8.6. Right to Non-Discrimination for the Exercise of a Consumer’s Privacy Rights. You have a right not to receive discriminatory treatment by us for exercising any of your privacy rights conferred by the CPRA. We will not discriminate against any California consumer because such person exercised any of the consumer’s rights under CPRA.

9. Authorized Agents.

If you would like, you may designate an authorized agent to make a request under the CPRA on your behalf. We will deny requests from agents that do not submit proof of authorization from you. To verify that an authorized agent has authority to act for you, we may require a copy of a power of attorney or require that you provide the authorized agent with written permission and verify your own identity with us.

10. Rights Provided by California Civil Code Section 1798.83.
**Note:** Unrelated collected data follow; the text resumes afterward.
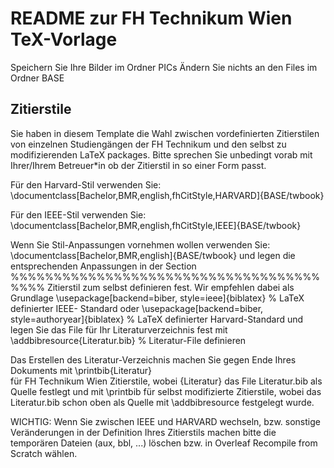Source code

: # README zur FH Technikum Wien TeX-Vorlage
Speichern Sie Ihre Bilder im Ordner PICs
Ändern Sie nichts an den Files im Ordner BASE

## Zitierstile
Sie haben in diesem Template die Wahl zwischen vordefinierten Zitierstilen von einzelnen Studiengängen der FH Technikum und den selbst zu modifizierenden LaTeX packages. Bitte sprechen Sie unbedingt vorab mit Ihrer/Ihrem Betreuer*in ob der Zitierstil in so einer Form passt. 

Für den Harvard-Stil verwenden Sie:
        \documentclass[Bachelor,BMR,english,fhCitStyle,HARVARD]{BASE/twbook}

Für den IEEE-Stil verwenden Sie:
        \documentclass[Bachelor,BMR,english,fhCitStyle,IEEE]{BASE/twbook}

Wenn Sie Stil-Anpassungen vornehmen wollen verwenden Sie:
        \documentclass[Bachelor,BMR,english]{BASE/twbook} 
und legen die entsprechenden Anpassungen in der Section 
        %%%%%%%%%%%%%%%%%%%%%%%%%%%%%%%%%%%%%%%% Zitierstil zum selbst definieren
fest. Wir empfehlen dabei als Grundlage
        \usepackage[backend=biber, style=ieee]{biblatex}            % LaTeX definierter IEEE- Standard
oder 
        \usepackage[backend=biber, style=authoryear]{biblatex}     % LaTeX definierter Harvard-Standard
und legen Sie das File für Ihr Literaturverzeichnis fest mit
        \addbibresource{Literatur.bib}                              % Literatur-File definieren

Das Erstellen des Literatur-Verzeichnis machen Sie gegen Ende Ihres Dokuments mit
        \printbib{Literatur}      
für FH Technikum Wien Zitierstile, wobei {Literatur} das File Literatur.bib als Quelle festlegt und mit 
        \printbib
für selbst modifizierte Zitierstile, wobei das Literatur.bib schon oben als Quelle mit \addbibresource festgelegt wurde.

WICHTIG: Wenn Sie zwischen IEEE und HARVARD wechseln, bzw. sonstige Veränderungen in der Definition Ihres Zitierstils machen bitte die temporären Dateien (aux, bbl, ...) löschen bzw. in Overleaf Recompile from Scratch wählen.
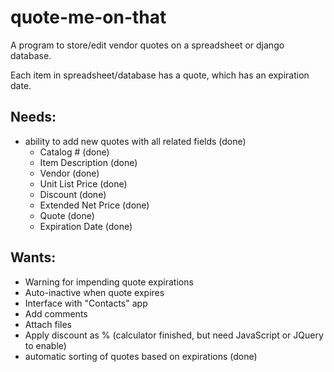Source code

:quote-me-on-that
================

A program to store/edit vendor quotes on a spreadsheet or django database.

Each item in spreadsheet/database has a quote, which has an expiration date.

Needs:
------
* ability to add new quotes with all related fields (done)
  * Catalog # (done)
  * Item Description (done)
  * Vendor (done)
  * Unit List Price (done)
  * Discount (done)
  * Extended Net Price (done)
  * Quote (done)
  * Expiration Date (done)


Wants:
------
* Warning for impending quote expirations
* Auto-inactive when quote expires
* Interface with "Contacts" app
* Add comments
* Attach files
* Apply discount as % (calculator finished, but need JavaScript or JQuery to enable)
* automatic sorting of quotes based on expirations (done)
A California resident who has provided Personal Information to a business with whom he/she has established a business relationship for personal, family, or household purposes (a “California Customer”) may request information about whether the business has disclosed Personal Information to any third parties for the third parties’ own direct marketing purposes. In general, if the business has made such a disclosure of Personal Information, upon receipt of a request by a California Customer, the business is required to provide a list of all third parties to whom Personal Information was disclosed in the preceding calendar year, as well as a list of the categories of Personal Information that were disclosed. Please note, however, that Moov does not disclose your Personal Information to third parties for the third parties own direct marketing purposes. California Customers may request further information about our compliance with this law by mailing us at 1025 Technology Pkwy, Suite M, Cedar Falls, IA 50613 or emailing us at [email protected]. Please note that we are only required to respond to two requests per California Customer each year under Code Section 1798.83.